An Interview with Oscar Magazine -
An Interview with Oscar Magazine

The events of 2020 have not only affected the global economy. All spheres of human life have changed due to the new circumstances.

Despite many negative consequences for society in general, and certain industries in particular, there are no closed doors for art. All accidental circumstances are an opportunity to review and search for new solutions. To better understand these processes, Oscar talked to Veronika Kyrychenko, an artist, psychologist, teacher, and participant in several European exhibitions and competitions.

Veronika, do you cooperate with international projects and organizations?

My team and I work in cooperation with the Italian Galleria CAEL, holding a collective exhibition in Milan. We became close friends during the period of negotiations and the organization of the exhibition. I do love this country and its culture. It’s a great reason to get to know Italy, its inhabitants, and customs.

We also participate in the Arte Laguna Prize – the world’s most influential competition for aspiring artists and designers. The winner this year has the opportunity to join a vast, global network of cooperation, and exhibit at the Venetian Arsenal in March 2021.

We’re also currently negotiating with the Agora Gallery of Contemporary Art in New York. The Agora Gallery brings artists and collectors together into one big, friendly family.

And last but not least, we work closely with Spain and Germany. With Germany, we have an extraordinary story to tell, as we’re preparing a unique project there. For now, we would prefer to keep it a secret. But very soon we’ll be able to present it to the world. I can only say that it will be a fascinating collaboration with artists from different cities in Germany.

Trust me, every collaboration is exciting to me. Today my team has more than 100 contacts across galleries, print publications, magazines, and curators. These are people with a rich history, great experience, and amazing ideas. It’s an amazing world, the world of beauty, art, painting, and communication; a world of people who were able to move forward despite all the global restrictions and prohibitions. Therefore, I do want to walk this path. And I also want to show Ukrainian artists that the world is open, and we are part of it.

Are you currently conducting any lessons or workshops? Have you thought about continuing teaching in European countries?

I’ve been engaged in teaching for a long time – since 1996, I believe. Compared to this period of time, two years of rest is nothing. So, for now, I want to spend time alone with myself, get away from the rational, and stop being involved in the development and growth of others. However, as soon as an internal need or desire arises, I’ll prepare and conduct the course with pleasure and joy. I have something to share with others.

Do I want to continue teaching in European countries? It’s an interesting question. I do not want to work in governmental structures: they always have restrictions, frameworks, and conditions to which I have to agree. But to teach by myself – why not? Life is so unpredictable that it’s better not to think ahead. Everything changes, and I will not resist or hinder any developments. I’m always open to new beginnings and gratefully accept all the opportunities and chances that life gives me.

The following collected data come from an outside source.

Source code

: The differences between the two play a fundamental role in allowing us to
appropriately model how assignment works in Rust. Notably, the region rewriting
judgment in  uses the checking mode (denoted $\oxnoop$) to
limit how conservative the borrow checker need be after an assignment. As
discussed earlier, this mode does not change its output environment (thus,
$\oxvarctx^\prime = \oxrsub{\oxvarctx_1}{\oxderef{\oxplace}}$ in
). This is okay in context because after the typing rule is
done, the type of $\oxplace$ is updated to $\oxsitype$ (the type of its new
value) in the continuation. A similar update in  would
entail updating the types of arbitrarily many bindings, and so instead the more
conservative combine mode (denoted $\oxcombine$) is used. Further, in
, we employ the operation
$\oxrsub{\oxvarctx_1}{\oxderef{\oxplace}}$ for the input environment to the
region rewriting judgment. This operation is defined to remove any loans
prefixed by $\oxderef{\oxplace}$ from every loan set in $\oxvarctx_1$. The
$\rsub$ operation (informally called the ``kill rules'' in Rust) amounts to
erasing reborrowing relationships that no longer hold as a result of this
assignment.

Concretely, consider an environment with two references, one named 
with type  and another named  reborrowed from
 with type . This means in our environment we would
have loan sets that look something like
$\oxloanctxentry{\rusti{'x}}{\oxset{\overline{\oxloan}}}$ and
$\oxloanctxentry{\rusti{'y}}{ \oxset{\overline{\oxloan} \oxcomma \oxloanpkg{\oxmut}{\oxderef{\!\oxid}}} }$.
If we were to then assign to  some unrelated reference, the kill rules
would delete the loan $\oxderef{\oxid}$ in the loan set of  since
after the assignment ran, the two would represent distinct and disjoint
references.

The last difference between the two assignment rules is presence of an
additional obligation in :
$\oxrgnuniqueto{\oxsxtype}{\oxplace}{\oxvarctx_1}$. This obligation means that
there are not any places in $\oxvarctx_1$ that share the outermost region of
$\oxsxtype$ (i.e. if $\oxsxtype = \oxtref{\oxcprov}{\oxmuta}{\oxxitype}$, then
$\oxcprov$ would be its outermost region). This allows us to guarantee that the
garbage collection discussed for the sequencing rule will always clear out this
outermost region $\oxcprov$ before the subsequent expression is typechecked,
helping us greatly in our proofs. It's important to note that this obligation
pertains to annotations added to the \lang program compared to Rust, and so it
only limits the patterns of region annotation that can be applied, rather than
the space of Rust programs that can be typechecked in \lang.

While I was answering your question, the following came to my mind: Ukraine is a country of young people. You’ll not see many people over the age of 50 on the street. In my opinion, this isn’t entirely fair. This year I will be 55, and I’m alive, free, and sometimes even more open to new things than I was years ago. I’m ready to start many things from scratch: I want to do it; I have the strength, desire, experience, and knowledge. (Smiling)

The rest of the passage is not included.